Matemwe is a village located in Kaskazini A District of Unguja North Region on the north-eastern coast of Unguja, the main island of the Zanzibar Archipelago, between Mwangaseni and Kigomani. Its economy is mostly based on seaweed farming and fishing. The village hosts an education project aimed at providing computer literacy in the community, as well as the Dada (in swahili: "sister") cooperative, which creates job opportunities for Zanzibari women through the production of handmade cosmetics and food products such as jam, mustard and sweets that are sold in Stone Town.

Matemwe is home to the Tamani Foundation, a charitable school, which provides local students with quality education. The facilities include a nursery school, the only one in Matemwe, and an adult education program, where English, Math and Computer skills are taught.

Most visitors come to Matemwe for its beach, the longest in Zanzibar. The beach is affected by tides, so visitors should check tide schedules before visiting. However, for those staying in Matemwe, this is not an issue, as the tide rises twice every 24 hours. The beach is quiet, and visitors are rarely approached by papasis (beach boys).

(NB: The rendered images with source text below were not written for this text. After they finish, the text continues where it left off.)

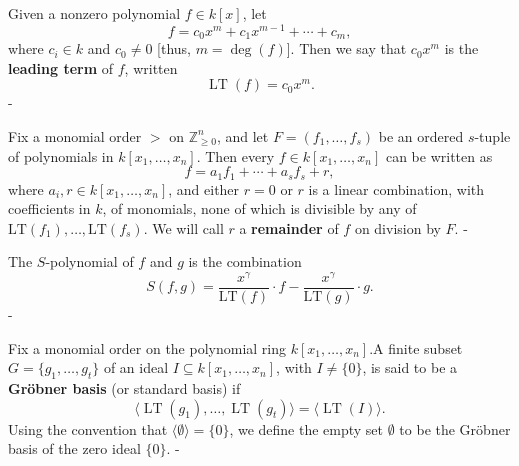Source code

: \begin{definition}\label{leadingTerm}
  \leanok

  Given a nonzero polynomial \( f \in k[x] \), let
\[
f = c_0 x^m + c_1 x^{m-1} + \cdots + c_m,
\]
where \( c_i \in k \) and \( c_0 \neq 0 \) [thus, \( m = \deg(f) \)]. Then we say that \( c_0 x^m \) is the \textbf{leading term} of \( f \), written
\[
\operatorname{LT}(f) = c_0 x^m.
\]
-
\end{definition}

\begin{definition}\label{IsRemainder}
  \leanok

  Fix a monomial order \(>\) on \(\mathbb{Z}_{\geq 0}^n\), and let
\(F = (f_1, \ldots, f_s)\) be an ordered \(s\)-tuple of polynomials in \(k[x_1, \ldots, x_n]\).
Then every \(f \in k[x_1, \ldots, x_n]\) can be written as
\[
f = a_1 f_1 + \cdots + a_s f_s + r,
\]
where \(a_i, r \in k[x_1, \ldots, x_n]\), and either \(r = 0\) or \(r\) is a linear combination, with coefficients in \(k\), of monomials, none of which is divisible by any of \(\mathrm{LT}(f_1), \ldots, \mathrm{LT}(f_s)\).
We will call \(r\) a \textbf{remainder} of \(f\) on division by \(F\).
-
\end{definition}

\begin{definition}\label{leading_term_ideal}
  \leanok

\end{definition}

\begin{definition}\label{sPolynomial}
  \leanok

  The $S$-polynomial of $f$ and $g$ is the combination
\[
S(f, g) = \frac{x^\gamma}{\mathrm{LT}(f)} \cdot f - \frac{x^\gamma}{\mathrm{LT}(g)} \cdot g.
\]
-
\end{definition}

\begin{definition}\label{IsGroebnerBasis}
  \leanok
  Fix a monomial order on the polynomial ring $k[x_1, \ldots, x_n]$.A finite subset $G = \{g_1, \ldots, g_t\}$ of an ideal $I \subseteq k[x_1, \ldots, x_n]$, with $I \ne \{0\}$, is said to be a \textbf{Gröbner basis} (or standard basis) if
\[
\langle \operatorname{LT}(g_1), \ldots, \operatorname{LT}(g_t) \rangle = \langle \operatorname{LT}(I) \rangle.
\]
Using the convention that $\langle \emptyset \rangle = \{0\}$, we define the empty set $\emptyset$ to be the Gröbner basis of the zero ideal $\{0\}$.
-
\end{definition}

Internationally, Matemwe is especially known for its relatively unspoiled white sand beaches with few and expensive tourist structures, which makes for an exclusive vacation destination. The village is fronted by a lagoon and coral reef, as well as the small atoll of Mnemba, which is a particularly appreciated place for snorkeling and scuba diving. Fish species that can be easily spotted in the area include giant trevallies, trumpetfish, anthiases, groupers and snappers.